A proibição do uso de patentes militares como nomes de fantasia eleitorais, como em democracias avançadas, seria um passo importante para a maturação da democracia brasileira. Isso não desmerece o serviço prestado por militares, mas reconhece que a política exige uma atuação diferente, que transcende a hierarquia da caserna, e preserva ao estado as patentes que lhes pertencem por direito.
Da mesma forma como é impensável que um magistrado leve para as urnas seu cargo, também deve ser impensável ver patentes e uniformes militares sendo usados como panfletos eleitorais.

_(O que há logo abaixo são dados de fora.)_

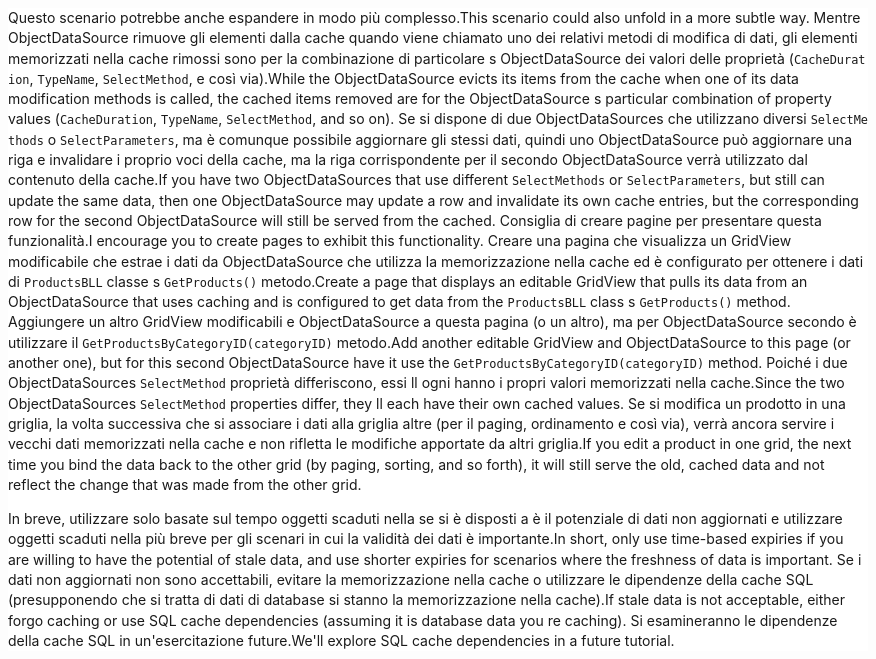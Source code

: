 <span data-ttu-id="4c0a5-289">Questo scenario potrebbe anche espandere in modo più complesso.</span><span class="sxs-lookup"><span data-stu-id="4c0a5-289">This scenario could also unfold in a more subtle way.</span></span> <span data-ttu-id="4c0a5-290">Mentre ObjectDataSource rimuove gli elementi dalla cache quando viene chiamato uno dei relativi metodi di modifica di dati, gli elementi memorizzati nella cache rimossi sono per la combinazione di particolare s ObjectDataSource dei valori delle proprietà (`CacheDuration`, `TypeName`, `SelectMethod`, e così via).</span><span class="sxs-lookup"><span data-stu-id="4c0a5-290">While the ObjectDataSource evicts its items from the cache when one of its data modification methods is called, the cached items removed are for the ObjectDataSource s particular combination of property values (`CacheDuration`, `TypeName`, `SelectMethod`, and so on).</span></span> <span data-ttu-id="4c0a5-291">Se si dispone di due ObjectDataSources che utilizzano diversi `SelectMethods` o `SelectParameters`, ma è comunque possibile aggiornare gli stessi dati, quindi uno ObjectDataSource può aggiornare una riga e invalidare i proprio voci della cache, ma la riga corrispondente per il secondo ObjectDataSource verrà utilizzato dal contenuto della cache.</span><span class="sxs-lookup"><span data-stu-id="4c0a5-291">If you have two ObjectDataSources that use different `SelectMethods` or `SelectParameters`, but still can update the same data, then one ObjectDataSource may update a row and invalidate its own cache entries, but the corresponding row for the second ObjectDataSource will still be served from the cached.</span></span> <span data-ttu-id="4c0a5-292">Consiglia di creare pagine per presentare questa funzionalità.</span><span class="sxs-lookup"><span data-stu-id="4c0a5-292">I encourage you to create pages to exhibit this functionality.</span></span> <span data-ttu-id="4c0a5-293">Creare una pagina che visualizza un GridView modificabile che estrae i dati da ObjectDataSource che utilizza la memorizzazione nella cache ed è configurato per ottenere i dati di `ProductsBLL` classe s `GetProducts()` metodo.</span><span class="sxs-lookup"><span data-stu-id="4c0a5-293">Create a page that displays an editable GridView that pulls its data from an ObjectDataSource that uses caching and is configured to get data from the `ProductsBLL` class s `GetProducts()` method.</span></span> <span data-ttu-id="4c0a5-294">Aggiungere un altro GridView modificabili e ObjectDataSource a questa pagina (o un altro), ma per ObjectDataSource secondo è utilizzare il `GetProductsByCategoryID(categoryID)` metodo.</span><span class="sxs-lookup"><span data-stu-id="4c0a5-294">Add another editable GridView and ObjectDataSource to this page (or another one), but for this second ObjectDataSource have it use the `GetProductsByCategoryID(categoryID)` method.</span></span> <span data-ttu-id="4c0a5-295">Poiché i due ObjectDataSources `SelectMethod` proprietà differiscono, essi ll ogni hanno i propri valori memorizzati nella cache.</span><span class="sxs-lookup"><span data-stu-id="4c0a5-295">Since the two ObjectDataSources `SelectMethod` properties differ, they ll each have their own cached values.</span></span> <span data-ttu-id="4c0a5-296">Se si modifica un prodotto in una griglia, la volta successiva che si associare i dati alla griglia altre (per il paging, ordinamento e così via), verrà ancora servire i vecchi dati memorizzati nella cache e non rifletta le modifiche apportate da altri griglia.</span><span class="sxs-lookup"><span data-stu-id="4c0a5-296">If you edit a product in one grid, the next time you bind the data back to the other grid (by paging, sorting, and so forth), it will still serve the old, cached data and not reflect the change that was made from the other grid.</span></span>

<span data-ttu-id="4c0a5-297">In breve, utilizzare solo basate sul tempo oggetti scaduti nella se si è disposti a è il potenziale di dati non aggiornati e utilizzare oggetti scaduti nella più breve per gli scenari in cui la validità dei dati è importante.</span><span class="sxs-lookup"><span data-stu-id="4c0a5-297">In short, only use time-based expiries if you are willing to have the potential of stale data, and use shorter expiries for scenarios where the freshness of data is important.</span></span> <span data-ttu-id="4c0a5-298">Se i dati non aggiornati non sono accettabili, evitare la memorizzazione nella cache o utilizzare le dipendenze della cache SQL (presupponendo che si tratta di dati di database si stanno la memorizzazione nella cache).</span><span class="sxs-lookup"><span data-stu-id="4c0a5-298">If stale data is not acceptable, either forgo caching or use SQL cache dependencies (assuming it is database data you re caching).</span></span> <span data-ttu-id="4c0a5-299">Si esamineranno le dipendenze della cache SQL in un'esercitazione future.</span><span class="sxs-lookup"><span data-stu-id="4c0a5-299">We'll explore SQL cache dependencies in a future tutorial.</span></span>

Ao desvincular a identidade eleitoral da patente, forçaríamos os candidatos a se apresentarem com base em suas propostas e ideias. A eleição deixaria de ser um concurso de popularidade baseado em um título de estado e se tornaria um debate mais substantivo. Além disso, reduziríamos a tentação de militarizar a política e de politizar as forças de segurança. A separação entre o serviço público e a ambição eleitoral é essencial para a integridade das instituições.
A experiência brasileira demonstra que o excesso de "militares" na política, usando suas patentes como chamariz, não se traduz em mais segurança. Pelo contrário, tem sido um vetor de aprofundamento da crise, com a pauta da segurança sendo sequestrada por interesses ideológicos. Está passando da hora de exigir que "Capitães" ou "Delegados", se apresentem nas urnas como cidadãos dispostos a servir a nação com propostas, e não com títulos que não são seus.